History of Cachar District
The name of the Cachar District was derived from the Kachari kingdom. Initially, Cachar district was a part of this kingdom that included the adjacent Karimganj and Hailakandi districts of Assam. The Cachar District is situated in the southern region of Assam. The British East India Company formed this district in 1830 after the seizure of Kachari Kingdom. Further, in the year 1854, northern portion of Cachar was seized and tagged to the district. The former North Cachar sub-division was transformed into a separate district in 1951.

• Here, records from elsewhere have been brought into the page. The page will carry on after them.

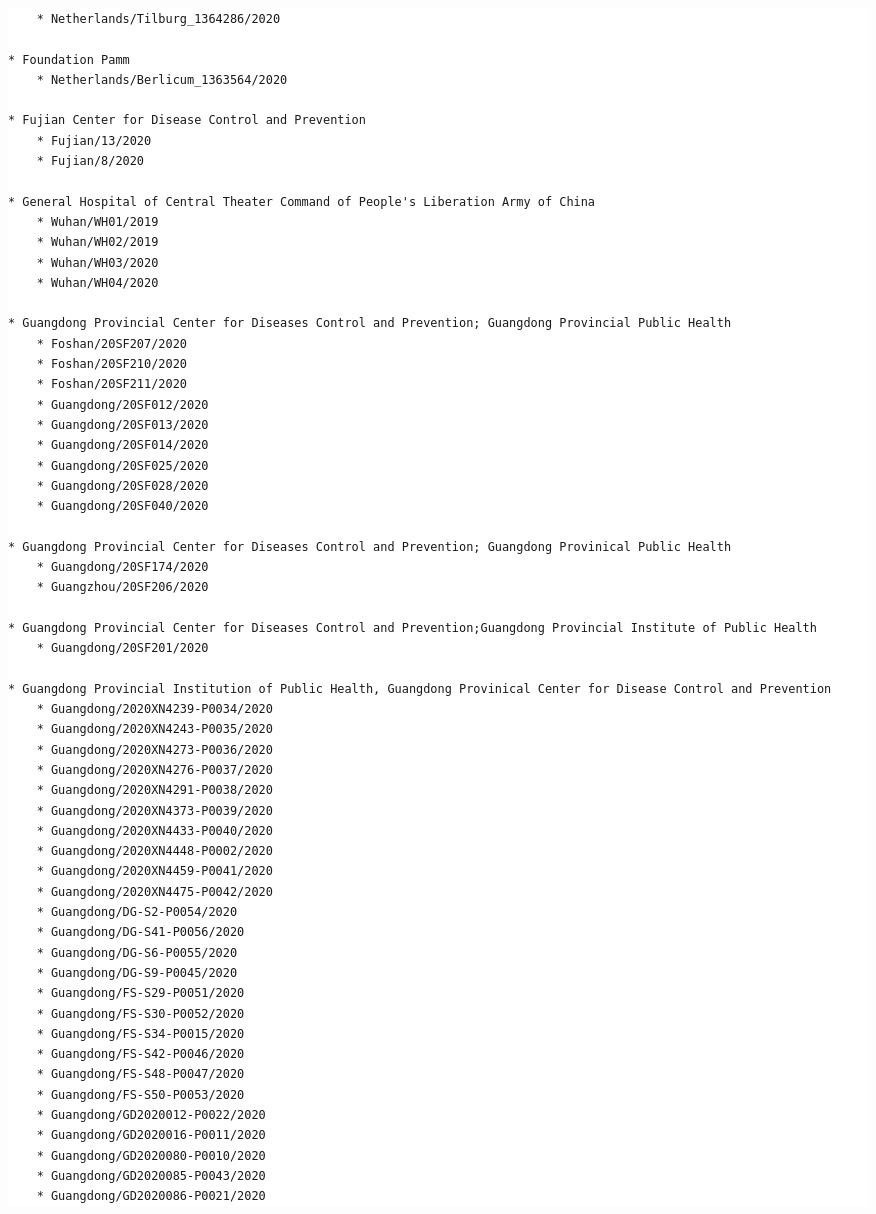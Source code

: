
 ```auspiceMainDisplayMarkdown
	* Netherlands/Tilburg_1364286/2020

* Foundation Pamm
	* Netherlands/Berlicum_1363564/2020

* Fujian Center for Disease Control and Prevention
	* Fujian/13/2020
	* Fujian/8/2020

* General Hospital of Central Theater Command of People's Liberation Army of China
	* Wuhan/WH01/2019
	* Wuhan/WH02/2019
	* Wuhan/WH03/2020
	* Wuhan/WH04/2020

* Guangdong Provincial Center for Diseases Control and Prevention; Guangdong Provincial Public Health
	* Foshan/20SF207/2020
	* Foshan/20SF210/2020
	* Foshan/20SF211/2020
	* Guangdong/20SF012/2020
	* Guangdong/20SF013/2020
	* Guangdong/20SF014/2020
	* Guangdong/20SF025/2020
	* Guangdong/20SF028/2020
	* Guangdong/20SF040/2020

* Guangdong Provincial Center for Diseases Control and Prevention; Guangdong Provinical Public Health
	* Guangdong/20SF174/2020
	* Guangzhou/20SF206/2020

* Guangdong Provincial Center for Diseases Control and Prevention;Guangdong Provincial Institute of Public Health
	* Guangdong/20SF201/2020

* Guangdong Provincial Institution of Public Health, Guangdong Provinical Center for Disease Control and Prevention
	* Guangdong/2020XN4239-P0034/2020
	* Guangdong/2020XN4243-P0035/2020
	* Guangdong/2020XN4273-P0036/2020
	* Guangdong/2020XN4276-P0037/2020
	* Guangdong/2020XN4291-P0038/2020
	* Guangdong/2020XN4373-P0039/2020
	* Guangdong/2020XN4433-P0040/2020
	* Guangdong/2020XN4448-P0002/2020
	* Guangdong/2020XN4459-P0041/2020
	* Guangdong/2020XN4475-P0042/2020
	* Guangdong/DG-S2-P0054/2020
	* Guangdong/DG-S41-P0056/2020
	* Guangdong/DG-S6-P0055/2020
	* Guangdong/DG-S9-P0045/2020
	* Guangdong/FS-S29-P0051/2020
	* Guangdong/FS-S30-P0052/2020
	* Guangdong/FS-S34-P0015/2020
	* Guangdong/FS-S42-P0046/2020
	* Guangdong/FS-S48-P0047/2020
	* Guangdong/FS-S50-P0053/2020
	* Guangdong/GD2020012-P0022/2020
	* Guangdong/GD2020016-P0011/2020
	* Guangdong/GD2020080-P0010/2020
	* Guangdong/GD2020085-P0043/2020
	* Guangdong/GD2020086-P0021/2020
```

Geography of Cachar District
Geographically, Cachar District is not situated in an advantageous position but strategically, this district is considered as important. Cachar District is the gateway to the neighbouring state of Mizoram and also to the western parts of Manipur and is principally surrounded by hills in all the three sides. Cachar District is located at a longitude of 92 degrees 24 minutes east and 93 degrees 15 minutes east and latitude of 24 degrees 22 minutes north and 25 degrees 8 minutes north.

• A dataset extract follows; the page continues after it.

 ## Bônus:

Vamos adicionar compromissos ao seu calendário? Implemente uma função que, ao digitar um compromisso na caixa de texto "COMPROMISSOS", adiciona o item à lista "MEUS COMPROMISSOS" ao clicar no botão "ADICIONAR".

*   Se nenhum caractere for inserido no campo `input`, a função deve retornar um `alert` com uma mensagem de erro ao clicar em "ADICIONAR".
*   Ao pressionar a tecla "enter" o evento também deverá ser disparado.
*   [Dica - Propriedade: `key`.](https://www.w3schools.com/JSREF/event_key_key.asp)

Demography of Cachar District
According to the Population Census in the year 2011, Cachar had population of 1,736,319. Out of which the male and female were 886,616 and 849,703 respectively. The population of Cachar District constituted 5.57 percent of total population of Assam. The population density of Cachar district is 459 people per sq. km. Cachar district administers 3,786 square kilometres of areas. The average literacy rate of Cachar District is 80.36 percent. According to the gender classification, the male and female literacy were 85.85 percent and 74.62 percent respectively. The total literates in Cachar District were 1,196,892. Out of which the males and females were 652,827 and 544,065 respectively. Concerning about the Sex Ratio in Cachar District, it stood at 958 per 1000 male compared to 2001-census figure of 945. The average national sex ratio in India is 940 as per latest reports of Census 2011 Directorate. In 2011 census, child sex ratio is 955 girls per 1000 boys compared to figure of 961 girls per 1000 boys of 2001 census data.

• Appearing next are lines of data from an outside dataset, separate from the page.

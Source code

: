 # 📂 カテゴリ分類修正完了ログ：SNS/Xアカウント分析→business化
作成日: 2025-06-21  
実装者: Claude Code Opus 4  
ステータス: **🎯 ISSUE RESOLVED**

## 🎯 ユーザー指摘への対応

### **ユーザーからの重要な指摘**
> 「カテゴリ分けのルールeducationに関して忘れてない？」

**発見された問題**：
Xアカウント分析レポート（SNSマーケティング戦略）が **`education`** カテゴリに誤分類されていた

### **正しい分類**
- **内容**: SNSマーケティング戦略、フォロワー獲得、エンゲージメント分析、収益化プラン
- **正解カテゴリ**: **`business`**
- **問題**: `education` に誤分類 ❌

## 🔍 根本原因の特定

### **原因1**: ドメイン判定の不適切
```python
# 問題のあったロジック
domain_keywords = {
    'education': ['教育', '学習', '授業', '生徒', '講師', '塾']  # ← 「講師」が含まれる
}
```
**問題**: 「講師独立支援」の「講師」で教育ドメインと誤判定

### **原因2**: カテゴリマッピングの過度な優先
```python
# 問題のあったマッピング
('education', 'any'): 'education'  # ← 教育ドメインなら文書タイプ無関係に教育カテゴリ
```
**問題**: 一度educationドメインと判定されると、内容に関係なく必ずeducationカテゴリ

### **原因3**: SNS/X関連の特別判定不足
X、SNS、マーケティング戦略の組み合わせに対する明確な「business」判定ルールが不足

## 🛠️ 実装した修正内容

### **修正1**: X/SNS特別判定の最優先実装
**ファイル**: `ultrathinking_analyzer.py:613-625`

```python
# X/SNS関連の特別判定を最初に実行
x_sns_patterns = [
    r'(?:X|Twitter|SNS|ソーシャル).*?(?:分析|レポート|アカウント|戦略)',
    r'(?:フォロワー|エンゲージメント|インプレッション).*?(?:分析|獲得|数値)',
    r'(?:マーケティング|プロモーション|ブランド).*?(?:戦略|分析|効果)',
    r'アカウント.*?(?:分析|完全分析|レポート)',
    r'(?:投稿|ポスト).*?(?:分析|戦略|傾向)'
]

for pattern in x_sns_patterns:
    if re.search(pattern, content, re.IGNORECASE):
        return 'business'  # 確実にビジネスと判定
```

Tourism of Cachar District
Some of the tourist destination spots in Cachar District are Kachanti Temple, Bhuban Hills Shiva Temple, Darul Uloom, Sal Ganga, Sonai Park, Arunachal Ashram, Khaspur and many other places of tourist attractions. Cachar District is well connected by road with Guwahati via Jowai Shillong route. In fact, it is the only road link direct from Guwahati linking it with the rest of the world. The Jowai Badarpur road also connects Mizoram, Tripura and some parts of Manipur. The Silchar- Imphal road connects Cachar with Manipur. The Silchar Haflong road connects Haflong, Lumding and other parts of Assam. The railway network touches important places of Barak Valley. The Lumding Badarpur section of the railways is the most vital link of Cachar, Mizoram and Tripura with the rest of the country. The line is built up through the hilly terrain of North Cachar Hills passing through 36 tunnels. Cachar District has its own airport at Kumbhirgram, which is near about 30 km away from Silchar town. It serves as the major communication link for the people of Cachar District. The Air Service operates flight services in several routes like Silchar-Imphal, Silchar-Kolkata and Silchar-Guwahati from this airport.
The Cachar District also has several recognized educational institutions and it also offers proper health care services to the people.